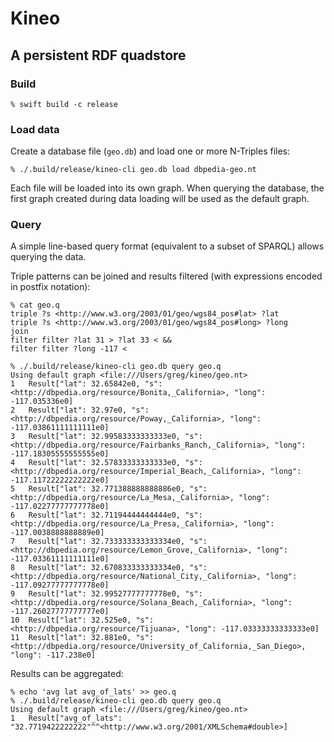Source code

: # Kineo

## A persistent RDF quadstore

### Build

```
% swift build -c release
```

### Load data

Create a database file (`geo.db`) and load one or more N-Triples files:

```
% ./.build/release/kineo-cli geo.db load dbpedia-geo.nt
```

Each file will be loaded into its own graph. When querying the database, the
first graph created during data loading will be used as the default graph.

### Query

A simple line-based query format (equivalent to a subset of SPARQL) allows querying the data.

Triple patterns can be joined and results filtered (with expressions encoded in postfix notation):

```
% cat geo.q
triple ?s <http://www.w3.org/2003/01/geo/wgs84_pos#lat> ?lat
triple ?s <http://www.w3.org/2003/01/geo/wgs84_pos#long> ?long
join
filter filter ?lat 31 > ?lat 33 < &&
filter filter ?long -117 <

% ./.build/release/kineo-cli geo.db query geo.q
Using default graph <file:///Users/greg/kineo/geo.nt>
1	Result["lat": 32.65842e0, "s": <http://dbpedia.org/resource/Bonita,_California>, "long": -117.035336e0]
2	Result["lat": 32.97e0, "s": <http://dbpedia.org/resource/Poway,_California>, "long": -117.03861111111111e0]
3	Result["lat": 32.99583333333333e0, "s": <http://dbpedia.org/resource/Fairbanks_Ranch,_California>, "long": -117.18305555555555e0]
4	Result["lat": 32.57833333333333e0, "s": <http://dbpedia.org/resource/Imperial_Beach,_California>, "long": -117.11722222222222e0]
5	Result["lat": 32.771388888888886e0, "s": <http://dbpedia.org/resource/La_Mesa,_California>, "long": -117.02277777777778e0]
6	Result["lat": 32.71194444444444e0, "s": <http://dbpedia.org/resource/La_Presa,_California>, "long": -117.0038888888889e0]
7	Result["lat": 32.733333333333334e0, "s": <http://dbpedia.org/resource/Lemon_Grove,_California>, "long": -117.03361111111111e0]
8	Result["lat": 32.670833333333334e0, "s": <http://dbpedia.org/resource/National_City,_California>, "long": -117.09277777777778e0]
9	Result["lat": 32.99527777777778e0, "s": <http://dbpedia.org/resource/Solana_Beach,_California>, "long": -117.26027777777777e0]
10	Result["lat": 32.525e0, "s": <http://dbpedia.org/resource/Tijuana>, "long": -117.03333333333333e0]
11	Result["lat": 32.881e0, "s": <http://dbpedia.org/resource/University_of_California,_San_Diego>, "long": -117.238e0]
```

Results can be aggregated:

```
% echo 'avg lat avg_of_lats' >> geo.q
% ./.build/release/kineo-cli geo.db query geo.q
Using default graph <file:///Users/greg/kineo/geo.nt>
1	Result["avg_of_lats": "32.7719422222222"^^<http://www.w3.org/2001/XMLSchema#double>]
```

....

■ GOAL OF THE EXERCISE ■
Would you return all of the data above word for word, omitting every picture?

■ TASK RESPONSE ■
Source code

: # Kineo

## A persistent RDF quadstore

### Build

```
% swift build -c release
```

### Load data

Create a database file (`geo.db`) and load one or more N-Triples files:

```
% ./.build/release/kineo-cli geo.db load dbpedia-geo.nt
```

Each file will be loaded into its own graph. When querying the database, the
first graph created during data loading will be used as the default graph.

### Query

A simple line-based query format (equivalent to a subset of SPARQL) allows querying the data.

Triple patterns can be joined and results filtered (with expressions encoded in postfix notation):

```
% cat geo.q
triple ?s <http://www.w3.org/2003/01/geo/wgs84_pos#lat> ?lat
triple ?s <http://www.w3.org/2003/01/geo/wgs84_pos#long> ?long
join
filter filter ?lat 31 > ?lat 33 < &&
filter filter ?long -117 <

% ./.build/release/kineo-cli geo.db query geo.q
Using default graph <file:///Users/greg/kineo/geo.nt>
1	Result["lat": 32.65842e0, "s": <http://dbpedia.org/resource/Bonita,_California>, "long": -117.035336e0]
2	Result["lat": 32.97e0, "s": <http://dbpedia.org/resource/Poway,_California>, "long": -117.03861111111111e0]
3	Result["lat": 32.99583333333333e0, "s": <http://dbpedia.org/resource/Fairbanks_Ranch,_California>, "long": -117.18305555555555e0]
4	Result["lat": 32.57833333333333e0, "s": <http://dbpedia.org/resource/Imperial_Beach,_California>, "long": -117.11722222222222e0]
5	Result["lat": 32.771388888888886e0, "s": <http://dbpedia.org/resource/La_Mesa,_California>, "long": -117.02277777777778e0]
6	Result["lat": 32.71194444444444e0, "s": <http://dbpedia.org/resource/La_Presa,_California>, "long": -117.0038888888889e0]
7	Result["lat": 32.733333333333334e0, "s": <http://dbpedia.org/resource/Lemon_Grove,_California>, "long": -117.03361111111111e0]
8	Result["lat": 32.670833333333334e0, "s": <http://dbpedia.org/resource/National_City,_California>, "long": -117.09277777777778e0]
9	Result["lat": 32.99527777777778e0, "s": <http://dbpedia.org/resource/Solana_Beach,_California>, "long": -117.26027777777777e0]
10	Result["lat": 32.525e0, "s": <http://dbpedia.org/resource/Tijuana>, "long": -117.03333333333333e0]
11	Result["lat": 32.881e0, "s": <http://dbpedia.org/resource/University_of_California,_San_Diego>, "long": -117.238e0]
```

Results can be aggregated:

```
% echo 'avg lat avg_of_lats' >> geo.q
% ./.build/release/kineo-cli geo.db query geo.q
Using default graph <file:///Users/greg/kineo/geo.nt>
1	Result["avg_of_lats": "32.7719422222222"^^<http://www.w3.org/2001/XMLSchema#double>]
```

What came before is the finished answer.